The foundation received its first donation thanks to a mentor’s connection during the 2015 Do Good Challenge—and the following year, Hollister won the grand prize and audience choice award, walking away with $6,500.
“With the money and the connections we were able to expand at a breakneck pace,” he says. Today, the foundation has served more than 50,000 people, and Hollister is developing a for-profit ecommerce platform for pharmacies to further reduce drug waste.
Vanessa Barker ’20 and Cate Law ’19 Pawsible Inc.
It was a $500 mini-grant from the Do Good Institute that made “pawsible” Vanessa Barker’s initial goal of providing pet food and supplies to UMD students raising service dog puppies.
“The college experience is really amazing for these dogs, because they get to have all these experiences around campus that a working adult would have to try really hard to create,” says Barker. “But some of our peers were going hungry so they could buy dog food,” since puppy raisers assume all financial responsibility for the dogs for up to two years.
While her efforts with friend Cate Law didn’t win the 2019 Challenge, additional Do Good grants and Barker’s time as a
Do Good Accelerator fellow put
Pawsible on the path to become an official nonprofit in 2020—just in time to meet the growing financial need that emerged during the pandemic. Now,
Pawsible’s reach extends across the country, paying for vet bills, toys and other puppy-raising essentials to ensure people with disabilities continue to get the tail-wagging support they need.
Audrey Awasom ’18 Noble Uprising
Audrey Awasom knew it was time to journey into entrepreneurship when she found herself doing more work on her passion project than her homework. “I wanted to know how I could create an actual organization and to scale the impact of the project.”

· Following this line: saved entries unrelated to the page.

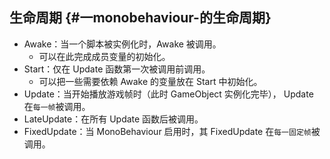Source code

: ## 生命周期 {#一monobehaviour-的生命周期}

* Awake：当一个脚本被实例化时，Awake 被调用。
  * 可以在此完成成员变量的初始化。
* Start：仅在 Update 函数第一次被调用前调用。
  * 可以把一些需要依赖 Awake 的变量放在 Start 中初始化。
* Update：当开始播放游戏帧时（此时 GameObject 实例化完毕）， Update 在`每一帧`被调用。
* LateUpdate：在所有 Update 函数后被调用。
* FixedUpdate：当 MonoBehaviour 启用时，其 FixedUpdate 在`每一固定帧`被调用。



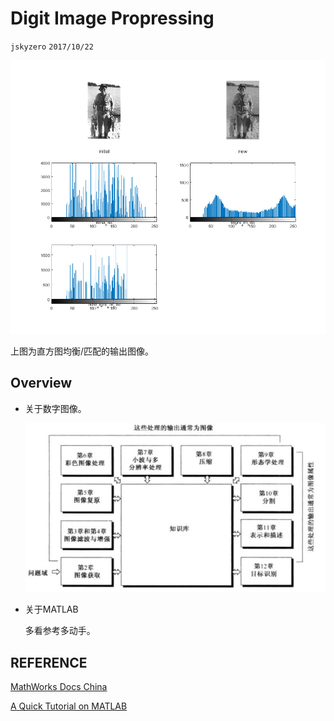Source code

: # Digit Image Propressing
`jskyzero` `2017/10/22`

![Some process result](./1.histogram_equalization/output_img_2.bmp)

上图为直方图均衡/匹配的输出图像。

## Overview

+ 关于数字图像。

  ![](./docs/usage.jpg)

+ 关于MATLAB

  多看参考多动手。


## REFERENCE

[MathWorks Docs China](https://cn.mathworks.com/help/)

[A Quick Tutorial on MATLAB](http://web.eecs.umich.edu/~aey/eecs451/matlab.pdf)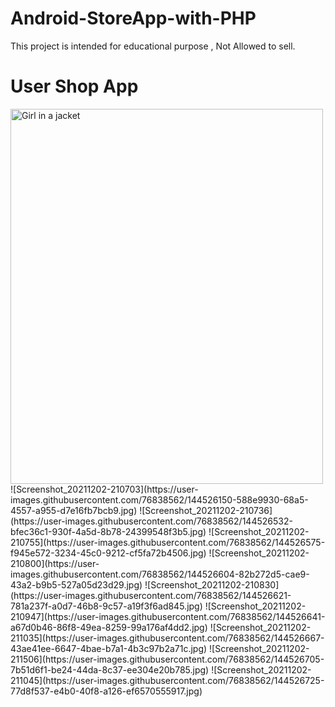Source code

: # Android-StoreApp-with-PHP
This project is intended for educational purpose , Not Allowed to sell.

# User Shop App
<img src="https://user-images.githubusercontent.com/76838562/144526150-588e9930-68a5-4557-a955-d7e16fb7bcb9.jpg" alt="Girl in a jacket" width="500" height="600">
![Screenshot_20211202-210703](https://user-images.githubusercontent.com/76838562/144526150-588e9930-68a5-4557-a955-d7e16fb7bcb9.jpg)
![Screenshot_20211202-210736](https://user-images.githubusercontent.com/76838562/144526532-bfec36c1-930f-4a5d-8b78-24399548f3b5.jpg)
![Screenshot_20211202-210755](https://user-images.githubusercontent.com/76838562/144526575-f945e572-3234-45c0-9212-cf5fa72b4506.jpg)
![Screenshot_20211202-210800](https://user-images.githubusercontent.com/76838562/144526604-82b272d5-cae9-43a2-b9b5-527a05d23d29.jpg)
![Screenshot_20211202-210830](https://user-images.githubusercontent.com/76838562/144526621-781a237f-a0d7-46b8-9c57-a19f3f6ad845.jpg)
![Screenshot_20211202-210947](https://user-images.githubusercontent.com/76838562/144526641-a67d0b46-86f8-49ea-8259-99a176af4dd2.jpg)
![Screenshot_20211202-211035](https://user-images.githubusercontent.com/76838562/144526667-43ae41ee-6647-4bae-b7a1-4b3c97b2a71c.jpg)
![Screenshot_20211202-211506](https://user-images.githubusercontent.com/76838562/144526705-7b51d6f1-be24-44da-8c37-ee304e20b785.jpg)
![Screenshot_20211202-211045](https://user-images.githubusercontent.com/76838562/144526725-77d8f537-e4b0-40f8-a126-ef6570555917.jpg)
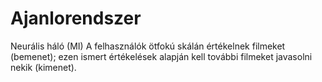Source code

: # Ajanlorendszer
Neurális háló (MI)
A felhasználók ötfokú skálán értékelnek filmeket (bemenet); ezen ismert értékelések alapján kell további filmeket javasolni nekik (kimenet).
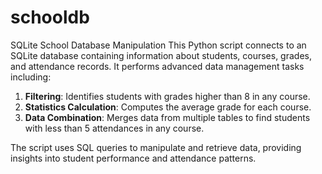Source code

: # schooldb
SQLite School Database Manipulation
This Python script connects to an SQLite database containing information about students, courses, grades, and attendance records. It performs advanced data management tasks including:

1. **Filtering**: Identifies students with grades higher than 8 in any course.
2. **Statistics Calculation**: Computes the average grade for each course.
3. **Data Combination**: Merges data from multiple tables to find students with less than 5 attendances in any course.

The script uses SQL queries to manipulate and retrieve data, providing insights into student performance and attendance patterns.
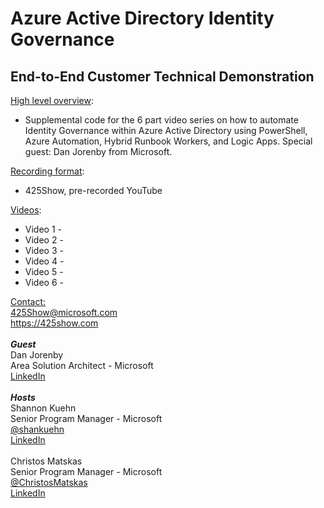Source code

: # Azure Active Directory Identity Governance
## End-to-End Customer Technical Demonstration
<u>High level overview</u>:
- Supplemental code for the 6 part video series on how to automate Identity Governance within Azure Active Directory using PowerShell, Azure Automation, Hybrid Runbook Workers, and Logic Apps. Special guest: Dan Jorenby from Microsoft.

<u>Recording format</u>:
- 425Show, pre-recorded YouTube

<u>Videos</u>:
- Video 1 - 
- Video 2 - 
- Video 3 - 
- Video 4 - 
- Video 5 - 
- Video 6 - 

<u>Contact:</u>
<br>425Show@microsoft.com
<br>https://425show.com
<br><br>
***Guest***
<br>Dan Jorenby
<br>Area Solution Architect - Microsoft
<br>[LinkedIn](https://www.linkedin.com/in/dan-jorenby-6023b88/)
<br><br>
***Hosts***
<br>Shannon Kuehn
<br>Senior Program Manager - Microsoft
<br>[@shankuehn](https://twitter.com/shankuehn)
<br>[LinkedIn](https://www.linkedin.com/in/shannonkuehn/)
<br><br>
Christos Matskas
<br>Senior Program Manager - Microsoft
<br>[@ChristosMatskas](https://twitter.com/ChristosMatskas)
<br>[LinkedIn](https://www.linkedin.com/in/christosmatskas/)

Enter the Do Good Institute. Using its grants, mentors and classes, she founded Noble Uprising, which provides food and sanitary items, basic literacy and soft skills education, and technical training to help women experiencing poverty get jobs and transform their lives. Her organization has delivered more than 9,000 care package items and served 87 women, and a partnership with the Prince George’s County Family Justice Center will expand its reach to hundreds of families.
The institute’s Impact Interns program has been a particular boon to Awasom as Noble Uprising has grown. Its research informed her 10-year growth plan and helped her expand programming, such as creating a network of food pantries women can access conveniently, without barriers like applications or appointments.
“We’re able to create programs that meet the needs of individuals where they are,” she says.